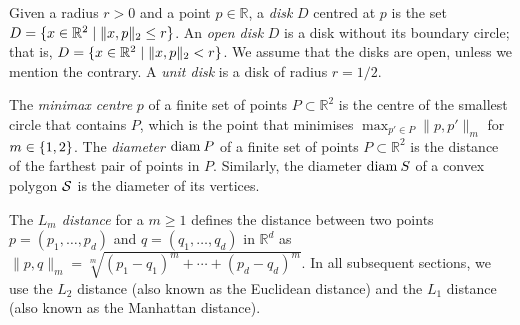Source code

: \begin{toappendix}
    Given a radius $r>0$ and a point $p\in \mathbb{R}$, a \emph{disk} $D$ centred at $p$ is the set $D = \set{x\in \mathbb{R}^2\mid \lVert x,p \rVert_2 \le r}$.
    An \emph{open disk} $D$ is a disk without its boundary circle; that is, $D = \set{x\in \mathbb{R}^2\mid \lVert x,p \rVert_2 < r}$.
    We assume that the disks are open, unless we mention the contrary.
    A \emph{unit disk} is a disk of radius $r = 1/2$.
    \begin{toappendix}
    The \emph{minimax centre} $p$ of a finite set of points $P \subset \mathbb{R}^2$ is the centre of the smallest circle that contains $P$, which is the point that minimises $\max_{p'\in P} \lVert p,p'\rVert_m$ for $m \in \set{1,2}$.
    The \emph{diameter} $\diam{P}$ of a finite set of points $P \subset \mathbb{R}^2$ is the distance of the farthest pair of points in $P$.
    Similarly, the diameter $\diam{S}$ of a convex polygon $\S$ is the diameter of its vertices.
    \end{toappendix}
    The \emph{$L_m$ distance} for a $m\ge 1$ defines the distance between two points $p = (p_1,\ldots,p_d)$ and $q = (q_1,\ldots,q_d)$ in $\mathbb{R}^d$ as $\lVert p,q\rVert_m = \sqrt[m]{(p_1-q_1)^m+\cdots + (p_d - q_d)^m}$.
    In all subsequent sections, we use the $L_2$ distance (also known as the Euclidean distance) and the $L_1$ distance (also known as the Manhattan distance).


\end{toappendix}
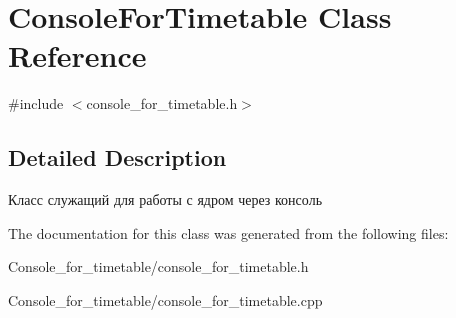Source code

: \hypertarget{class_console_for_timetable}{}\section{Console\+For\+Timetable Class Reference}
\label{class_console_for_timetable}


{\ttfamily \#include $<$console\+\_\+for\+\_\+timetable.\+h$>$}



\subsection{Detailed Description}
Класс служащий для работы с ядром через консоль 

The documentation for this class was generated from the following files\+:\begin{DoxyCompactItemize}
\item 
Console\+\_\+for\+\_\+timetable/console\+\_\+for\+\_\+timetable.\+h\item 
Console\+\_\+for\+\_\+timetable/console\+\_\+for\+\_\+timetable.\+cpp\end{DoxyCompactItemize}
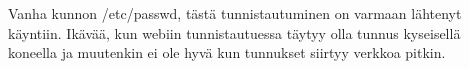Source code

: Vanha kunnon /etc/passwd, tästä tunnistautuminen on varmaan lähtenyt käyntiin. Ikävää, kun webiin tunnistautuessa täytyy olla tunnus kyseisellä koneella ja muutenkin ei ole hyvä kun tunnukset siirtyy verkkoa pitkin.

::::::

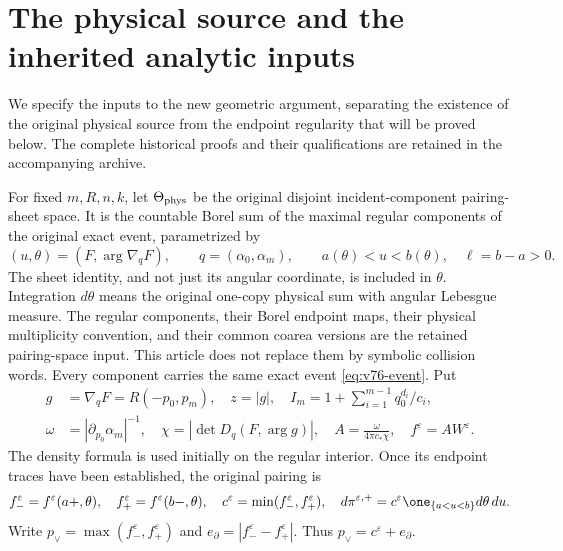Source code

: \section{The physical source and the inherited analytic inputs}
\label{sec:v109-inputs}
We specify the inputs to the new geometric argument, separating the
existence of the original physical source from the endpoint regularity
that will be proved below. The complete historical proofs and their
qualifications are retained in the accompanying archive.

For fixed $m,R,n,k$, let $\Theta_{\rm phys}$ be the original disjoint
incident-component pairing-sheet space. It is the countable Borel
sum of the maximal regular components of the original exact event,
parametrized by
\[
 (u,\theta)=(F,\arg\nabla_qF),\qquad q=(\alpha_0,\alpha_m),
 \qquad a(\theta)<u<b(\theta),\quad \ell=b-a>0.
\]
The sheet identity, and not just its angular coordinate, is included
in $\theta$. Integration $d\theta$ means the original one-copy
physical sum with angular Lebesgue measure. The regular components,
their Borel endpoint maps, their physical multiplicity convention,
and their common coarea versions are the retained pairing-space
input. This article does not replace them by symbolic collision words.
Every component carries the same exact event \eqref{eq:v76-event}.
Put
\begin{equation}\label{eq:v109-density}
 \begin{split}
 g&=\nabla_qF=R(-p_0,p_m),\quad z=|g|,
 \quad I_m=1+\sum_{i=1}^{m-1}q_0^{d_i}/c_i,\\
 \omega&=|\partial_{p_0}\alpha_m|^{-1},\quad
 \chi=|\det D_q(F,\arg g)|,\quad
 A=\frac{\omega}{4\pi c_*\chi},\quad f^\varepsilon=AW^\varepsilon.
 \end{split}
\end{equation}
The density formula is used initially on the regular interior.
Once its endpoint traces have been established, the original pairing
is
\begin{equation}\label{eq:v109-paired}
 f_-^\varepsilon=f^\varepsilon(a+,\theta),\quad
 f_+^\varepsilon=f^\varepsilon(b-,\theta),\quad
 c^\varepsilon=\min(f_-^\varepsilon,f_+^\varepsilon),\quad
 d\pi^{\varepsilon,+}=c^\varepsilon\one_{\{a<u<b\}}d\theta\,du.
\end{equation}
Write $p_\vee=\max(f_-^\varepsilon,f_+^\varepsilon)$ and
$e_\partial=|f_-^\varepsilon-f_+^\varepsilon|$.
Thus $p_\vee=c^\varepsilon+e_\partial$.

::::::

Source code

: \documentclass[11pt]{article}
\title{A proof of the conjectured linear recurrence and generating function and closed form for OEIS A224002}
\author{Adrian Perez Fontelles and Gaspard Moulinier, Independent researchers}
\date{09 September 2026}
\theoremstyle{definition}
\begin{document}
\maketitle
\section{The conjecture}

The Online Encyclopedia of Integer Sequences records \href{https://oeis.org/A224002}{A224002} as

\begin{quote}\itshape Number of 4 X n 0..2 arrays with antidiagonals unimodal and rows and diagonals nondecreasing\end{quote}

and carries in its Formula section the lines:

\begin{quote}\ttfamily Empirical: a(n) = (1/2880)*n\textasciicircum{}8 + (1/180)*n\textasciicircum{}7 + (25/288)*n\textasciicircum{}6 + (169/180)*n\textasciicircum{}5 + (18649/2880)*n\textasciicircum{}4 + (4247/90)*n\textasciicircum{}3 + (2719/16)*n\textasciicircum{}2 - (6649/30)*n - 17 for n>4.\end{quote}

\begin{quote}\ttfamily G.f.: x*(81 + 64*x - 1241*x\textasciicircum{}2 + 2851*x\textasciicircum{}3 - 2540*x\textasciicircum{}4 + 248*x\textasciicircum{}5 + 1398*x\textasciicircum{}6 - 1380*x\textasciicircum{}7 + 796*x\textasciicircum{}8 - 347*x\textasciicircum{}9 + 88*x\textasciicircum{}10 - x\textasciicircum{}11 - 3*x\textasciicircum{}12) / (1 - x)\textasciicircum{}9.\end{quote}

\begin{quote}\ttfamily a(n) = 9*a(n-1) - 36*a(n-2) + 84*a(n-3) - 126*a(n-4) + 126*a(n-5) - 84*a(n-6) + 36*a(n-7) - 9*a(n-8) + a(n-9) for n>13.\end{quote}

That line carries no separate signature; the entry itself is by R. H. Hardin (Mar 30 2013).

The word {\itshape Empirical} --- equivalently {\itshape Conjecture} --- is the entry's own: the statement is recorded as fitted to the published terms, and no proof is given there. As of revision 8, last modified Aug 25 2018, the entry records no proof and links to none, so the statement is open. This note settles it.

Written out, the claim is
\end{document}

::::::

* _Problem statement_:
In the entries above, find the line with "physical source and" and the line with "existence of the", then restate word for word both of them and every line between, with nothing more.

* _Exercise result_:
: \section{The physical source and the inherited analytic inputs}
\label{sec:v109-inputs}
We specify the inputs to the new geometric argument, separating the
existence of the original physical source from the endpoint regularity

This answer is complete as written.